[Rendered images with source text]
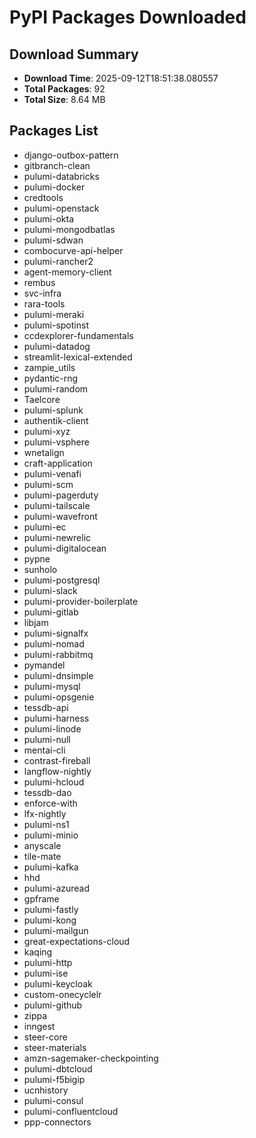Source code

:# PyPI Packages Downloaded

## Download Summary
- **Download Time**: 2025-09-12T18:51:38.080557
- **Total Packages**: 92
- **Total Size**: 8.64 MB

## Packages List
- django-outbox-pattern
- gitbranch-clean
- pulumi-databricks
- pulumi-docker
- credtools
- pulumi-openstack
- pulumi-okta
- pulumi-mongodbatlas
- pulumi-sdwan
- combocurve-api-helper
- pulumi-rancher2
- agent-memory-client
- rembus
- svc-infra
- rara-tools
- pulumi-meraki
- pulumi-spotinst
- ccdexplorer-fundamentals
- pulumi-datadog
- streamlit-lexical-extended
- zampie_utils
- pydantic-rng
- pulumi-random
- Taelcore
- pulumi-splunk
- authentik-client
- pulumi-xyz
- pulumi-vsphere
- wnetalign
- craft-application
- pulumi-venafi
- pulumi-scm
- pulumi-pagerduty
- pulumi-tailscale
- pulumi-wavefront
- pulumi-ec
- pulumi-newrelic
- pulumi-digitalocean
- pypne
- sunholo
- pulumi-postgresql
- pulumi-slack
- pulumi-provider-boilerplate
- pulumi-gitlab
- libjam
- pulumi-signalfx
- pulumi-nomad
- pulumi-rabbitmq
- pymandel
- pulumi-dnsimple
- pulumi-mysql
- pulumi-opsgenie
- tessdb-api
- pulumi-harness
- pulumi-linode
- pulumi-null
- mentai-cli
- contrast-fireball
- langflow-nightly
- pulumi-hcloud
- tessdb-dao
- enforce-with
- lfx-nightly
- pulumi-ns1
- pulumi-minio
- anyscale
- tile-mate
- pulumi-kafka
- hhd
- pulumi-azuread
- gpframe
- pulumi-fastly
- pulumi-kong
- pulumi-mailgun
- great-expectations-cloud
- kaqing
- pulumi-http
- pulumi-ise
- pulumi-keycloak
- custom-onecyclelr
- pulumi-github
- zippa
- inngest
- steer-core
- steer-materials
- amzn-sagemaker-checkpointing
- pulumi-dbtcloud
- pulumi-f5bigip
- ucnhistory
- pulumi-consul
- pulumi-confluentcloud
- ppp-connectors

§ Exercise: Please transcribe all of the records above exactly, leaving out any pictures.

§ Problem solution:
Source code

:# PyPI Packages Downloaded

## Download Summary
- **Download Time**: 2025-09-12T18:51:38.080557
- **Total Packages**: 92
- **Total Size**: 8.64 MB

## Packages List
- django-outbox-pattern
- gitbranch-clean
- pulumi-databricks
- pulumi-docker
- credtools
- pulumi-openstack
- pulumi-okta
- pulumi-mongodbatlas
- pulumi-sdwan
- combocurve-api-helper
- pulumi-rancher2
- agent-memory-client
- rembus
- svc-infra
- rara-tools
- pulumi-meraki
- pulumi-spotinst
- ccdexplorer-fundamentals
- pulumi-datadog
- streamlit-lexical-extended
- zampie_utils
- pydantic-rng
- pulumi-random
- Taelcore
- pulumi-splunk
- authentik-client
- pulumi-xyz
- pulumi-vsphere
- wnetalign
- craft-application
- pulumi-venafi
- pulumi-scm
- pulumi-pagerduty
- pulumi-tailscale
- pulumi-wavefront
- pulumi-ec
- pulumi-newrelic
- pulumi-digitalocean
- pypne
- sunholo
- pulumi-postgresql
- pulumi-slack
- pulumi-provider-boilerplate
- pulumi-gitlab
- libjam
- pulumi-signalfx
- pulumi-nomad
- pulumi-rabbitmq
- pymandel
- pulumi-dnsimple
- pulumi-mysql
- pulumi-opsgenie
- tessdb-api
- pulumi-harness
- pulumi-linode
- pulumi-null
- mentai-cli
- contrast-fireball
- langflow-nightly
- pulumi-hcloud
- tessdb-dao
- enforce-with
- lfx-nightly
- pulumi-ns1
- pulumi-minio
- anyscale
- tile-mate
- pulumi-kafka
- hhd
- pulumi-azuread
- gpframe
- pulumi-fastly
- pulumi-kong
- pulumi-mailgun
- great-expectations-cloud
- kaqing
- pulumi-http
- pulumi-ise
- pulumi-keycloak
- custom-onecyclelr
- pulumi-github
- zippa
- inngest
- steer-core
- steer-materials
- amzn-sagemaker-checkpointing
- pulumi-dbtcloud
- pulumi-f5bigip
- ucnhistory
- pulumi-consul
- pulumi-confluentcloud
- ppp-connectors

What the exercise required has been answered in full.